What needs to be done
Would you pull out every line of the material that contains the string "stock"?

□ □ □ □ □

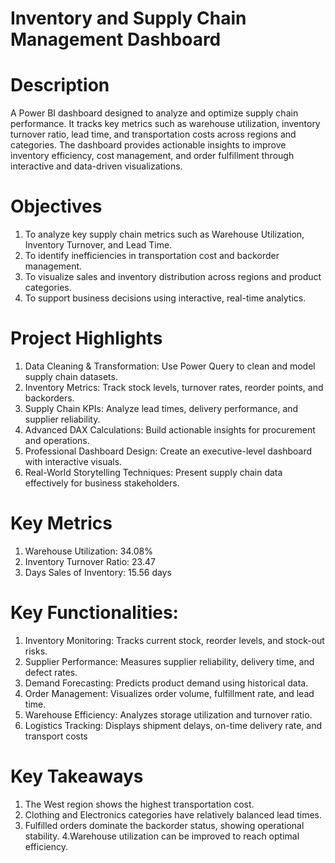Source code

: # Inventory and  Supply Chain Management Dashboard




# Description
A Power BI dashboard designed to analyze and optimize supply chain performance. It tracks key metrics such as warehouse utilization, inventory turnover ratio, lead time, and transportation costs across regions and categories. The dashboard provides actionable insights to improve inventory efficiency, cost management, and order fulfillment through interactive and data-driven visualizations.

# Objectives
1. To analyze key supply chain metrics such as Warehouse Utilization, Inventory Turnover, and Lead Time.
2. To identify inefficiencies in transportation cost and backorder management.
3. To visualize sales and inventory distribution across regions and product categories.
4. To support business decisions using interactive, real-time analytics.

# Project Highlights

1. Data Cleaning & Transformation: Use Power Query to clean and model supply chain datasets.
2. Inventory Metrics: Track stock levels, turnover rates, reorder points, and backorders.
3. Supply Chain KPIs: Analyze lead times, delivery performance, and supplier reliability.
4. Advanced DAX Calculations: Build actionable insights for procurement and operations.
5. Professional Dashboard Design: Create an executive-level dashboard with interactive visuals.
6. Real-World Storytelling Techniques: Present supply chain data effectively for business stakeholders.


# Key Metrics
1. Warehouse Utilization: 34.08%
2. Inventory Turnover Ratio: 23.47
3. Days Sales of Inventory: 15.56 days


# Key Functionalities:

1. Inventory Monitoring: Tracks current stock, reorder levels, and stock-out risks.
2. Supplier Performance: Measures supplier reliability, delivery time, and defect rates.
3. Demand Forecasting: Predicts product demand using historical data.
4. Order Management: Visualizes order volume, fulfillment rate, and lead time.
5. Warehouse Efficiency: Analyzes storage utilization and turnover ratio.
6. Logistics Tracking: Displays shipment delays, on-time delivery rate, and transport costs


# Key Takeaways
1. The West region shows the highest transportation cost.
2. Clothing and Electronics categories have relatively balanced lead times.
3. Fulfilled orders dominate the backorder status, showing operational stability.
4.Warehouse utilization can be improved to reach optimal efficiency.

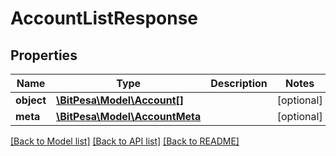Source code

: # AccountListResponse

## Properties
Name | Type | Description | Notes
------------ | ------------- | ------------- | -------------
**object** | [**\BitPesa\Model\Account[]**](Account.md) |  | [optional] 
**meta** | [**\BitPesa\Model\AccountMeta**](AccountMeta.md) |  | [optional] 

[[Back to Model list]](../README.md#documentation-for-models) [[Back to API list]](../README.md#documentation-for-api-endpoints) [[Back to README]](../README.md)


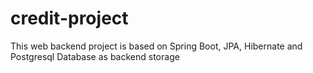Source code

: # credit-project
This web backend project is based on Spring Boot, JPA, Hibernate and Postgresql Database as backend storage
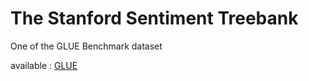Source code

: # The Stanford Sentiment Treebank

One of the GLUE Benchmark dataset

available : [GLUE](https://gluebenchmark.com/)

□ □ □ □ □

Response to the exercise
2. Inventory Metrics: Track stock levels, turnover rates, reorder points, and backorders.
1. Inventory Monitoring: Tracks current stock, reorder levels, and stock-out risks.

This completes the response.